第三章
[8]前話
「あの星座日本でもだよ」
「見られるか」
「うん、そういえばね」
古田は長谷川にその星座を見上げながら話した。
「あの星座ここでもね」
「見られる星座か」
「そうだったよ」
「そうなんだな」
「それでね」
さらに話した。
「お昼にカレー食べてる時に食事しかね」
「日本感じられないって言ったな」
「けれど」
「星座もか」
「例え日本とかなり離れていて」
そうしてというのだ。
「何もかもが違って大変なことになっている場所でも」
「同じ星座は見えるんだな」
「星座によるけれど」
「その場所で見られる星座と見られない星座もあるからな」
「そうだしね、けれど」
「日本とガザで見られる星座もあるんだな」
「そうだね、何かね」
その星座を見つつだ、古田はさらに言った。
「ちょっとしたことだけれど」
「同じ星座が見られることもな」
「それでもね」
「何か嬉しいな」
「それだけでね、それで元気が出たし」
嬉しい気持ちになってというのだ。
「ここでね」
「頑張ろうな」
「うん、ガザの人達の為にね」
「そうしような」
こう話して古田は実際にPKOでの任務を頑張った、そしてガザにいる多くの人達を助けもしたが当のだ。

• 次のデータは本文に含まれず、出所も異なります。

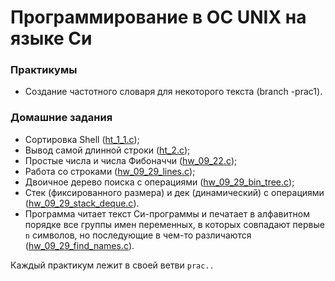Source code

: # Программирование в ОС UNIX на языке Си
### Практикумы
- Создание частотного словаря для некоторого текста (branch -prac1).
### Домашние задания
- Сортировка Shell ([ht_1_1.c](./ht_1_1.c));
- Вывод самой длинной строки ([ht_2.c](./ht_2.c));
- Простые числа и числа Фибоначчи ([hw_09_22.c](./hw_09_22.c));
- Работа со строками ([hw_09_29_lines.c](./hw_09_29_lines.c));
- Двоичное дерево поиска с операциями ([hw_09_29_bin_tree.c](./hw_09_29_bin_tree.c));
- Стек (фиксированного размера) и дек (динамический) с операциями ([hw_09_29_stack_deque.c](./hw_09_29_stack_deque.c)).
- Программа читает текст Си-программы и печатает в алфавитном порядке все группы имен переменных, в которых совпадают первые `n` символов, но последующие в чем-то различаются ([hw_09_29_find_names.c](./hw_09_29_find_names.c)).

Каждый практикум лежит в своей ветви `prac..`
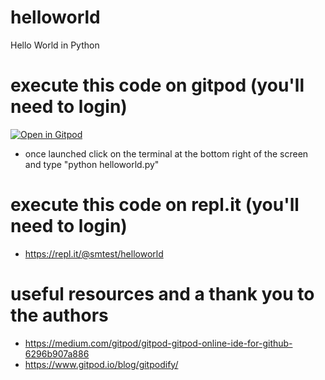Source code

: # helloworld
Hello World in Python

# execute this code on gitpod (you'll need to login)
[![Open in Gitpod](https://gitpod.io/button/open-in-gitpod.svg)](https://gitpod.io/#https://github.com/sho-portfolio/helloworld)
* once launched click on the terminal at the bottom right of the screen and type "python helloworld.py"

# execute this code on repl.it (you'll need to login)
* https://repl.it/@smtest/helloworld



# useful resources and a thank you to the authors
* https://medium.com/gitpod/gitpod-gitpod-online-ide-for-github-6296b907a886
* https://www.gitpod.io/blog/gitpodify/
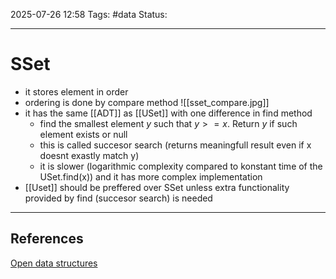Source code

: 
2025-07-26 12:58
Tags: #data
Status:

---
# SSet
- it stores element in order
- ordering is done by compare method
![[sset_compare.jpg]]
- it has the same [[ADT]] as [[USet]] with one difference in find method
	- find the smallest element $y$ such that $y>=x$. Return $y$ if such element exists or null
	- this is called succesor search (returns meaningfull result even if x doesnt exastly match y)
	- it is slower (logarithmic complexity compared to konstant time of the USet.find(x)) and it has more complex implementation
- [[Uset]] should be preffered over SSet unless extra functionality provided by find (succesor search) is needed


---
## References
[Open data  structures](https://opendatastructures.org/ods-cpp/1_2_Interfaces.html)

ガザを廃墟にした国の軍そこにいる軍人達は違った、街を一つ廃墟にして多くの人を犠牲にしても悪びれることはなかった。
そのうえでPKOに参加している国々の軍事関係者達から白い目で見られていた、彼等はそのことにも平然としていたが。
その彼等の基地に行って夜帰った時に古田は長谷川に言った。
「この国の軍人さん達は誰も夜空見上げないね」
「ああ、周囲を警戒してばかりでな」
長谷川もそれはと答えた。
「一切な」
「見ないね」
「上を見上げても」
それでもだ。
「敵機やミサイルがないかだし」
「夜空なんて見てないな」
「そこにある星もね」
「見ないな」
「星を見られるかどうかはその人次第で」
「ああした連中は見ないな」
「そしてそこから得られるものもね」
その彼等を冷めた目で見つつ長谷川に話した。
「ないよ」
「そうだな、そう思うと連中はな」
「自業自得だけれどね」
「可哀想な連中だな」
「全くだよ」
こう言ってだ、古田は長谷川と共に自分達の駐屯地に戻った。そして任務を終えると彼や同僚達と共に日本に戻った。日本に戻った夜に上を見上げるとその星座があって彼はあらためて微笑んだのだった。